22q considerably heightens the probability of someone developing schizophrenia, a condition that materializes in nearly one-third of individuals diagnosed with the syndrome. In models of 22q and flesh-and-blood patients alike, scientists identified malformations in the cerebellar regions, mainly the flocculus and paraflocculus, suggesting that flawed cranial formation might be the impetus. Because of its vast conserved genomic expanse, the syndrome is an exemplary genetic archetype for the study of schizophrenia.
Cranial Alterations Affecting Cerebellar Performance
The cerebellum’s lobules must form within the contours of cranial spaces, but disruptions to osteoblast progression, caused by the missing Tbx1 gene, result in anomalies of the skull. Consequently, critical brain areas are diminished in size, affecting their operational capacity. MRI studies lend weight to this finding by showcasing disparities between individuals with 22q and a control group.

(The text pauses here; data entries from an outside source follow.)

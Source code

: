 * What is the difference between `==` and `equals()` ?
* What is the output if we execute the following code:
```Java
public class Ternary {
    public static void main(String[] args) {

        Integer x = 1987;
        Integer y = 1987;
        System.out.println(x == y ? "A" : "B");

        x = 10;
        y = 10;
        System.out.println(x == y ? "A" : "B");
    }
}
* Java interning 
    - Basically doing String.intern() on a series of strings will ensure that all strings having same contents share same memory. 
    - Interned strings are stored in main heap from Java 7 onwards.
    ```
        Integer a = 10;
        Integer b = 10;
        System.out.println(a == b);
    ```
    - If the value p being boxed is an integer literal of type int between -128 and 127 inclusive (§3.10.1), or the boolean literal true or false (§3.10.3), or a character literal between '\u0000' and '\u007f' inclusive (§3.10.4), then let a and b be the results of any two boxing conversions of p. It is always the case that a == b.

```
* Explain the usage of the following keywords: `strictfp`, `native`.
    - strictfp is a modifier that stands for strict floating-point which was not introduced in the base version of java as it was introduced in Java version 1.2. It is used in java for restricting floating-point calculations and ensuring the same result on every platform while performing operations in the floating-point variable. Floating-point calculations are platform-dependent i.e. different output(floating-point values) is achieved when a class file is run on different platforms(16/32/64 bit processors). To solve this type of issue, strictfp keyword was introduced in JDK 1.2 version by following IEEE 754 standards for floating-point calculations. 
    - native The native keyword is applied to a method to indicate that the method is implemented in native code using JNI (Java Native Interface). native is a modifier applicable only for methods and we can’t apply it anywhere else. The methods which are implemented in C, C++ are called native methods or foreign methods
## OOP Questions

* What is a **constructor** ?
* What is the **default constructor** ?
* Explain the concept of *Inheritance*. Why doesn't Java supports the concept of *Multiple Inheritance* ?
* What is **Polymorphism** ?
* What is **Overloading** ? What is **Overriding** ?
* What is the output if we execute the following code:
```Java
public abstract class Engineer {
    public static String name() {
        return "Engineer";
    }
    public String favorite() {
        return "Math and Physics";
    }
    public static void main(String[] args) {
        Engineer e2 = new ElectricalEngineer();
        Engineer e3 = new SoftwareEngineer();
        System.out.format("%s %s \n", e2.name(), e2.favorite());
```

Beyond its established role in regulating movement, the cerebellum is integral to maintaining visual stability and recognizing faces — abilities that are diminished in individuals with 22q. This observation raises the prospect of a connection to the parallel impairments noted in schizophrenia cases.
Dr. Stanislav Zakharenko, part of St. Jude’s Department of Developmental Neurobiology, highlights the significance of these findings, stating that the neural architecture within the cerebellum’s flocculus and paraflocculus is compromised. He intends to trace the full scope of events, from skeletal anomalies through to the cerebellum and auditory cortex, thereby mapping a direct correlation between the symptomatology of schizophrenia and its skeletal foundations.
Funded by the National Cancer Institute at the National Institutes of Health and by the American Lebanese Syrian Associated Charities, the study sets the stage for deeper exploration into how the Tbx1 gene, cranial malformations, and schizophrenia are interconnected. This line of inquiry could also illuminate the obscure “second hit” that triggers hallucinations in affected individuals.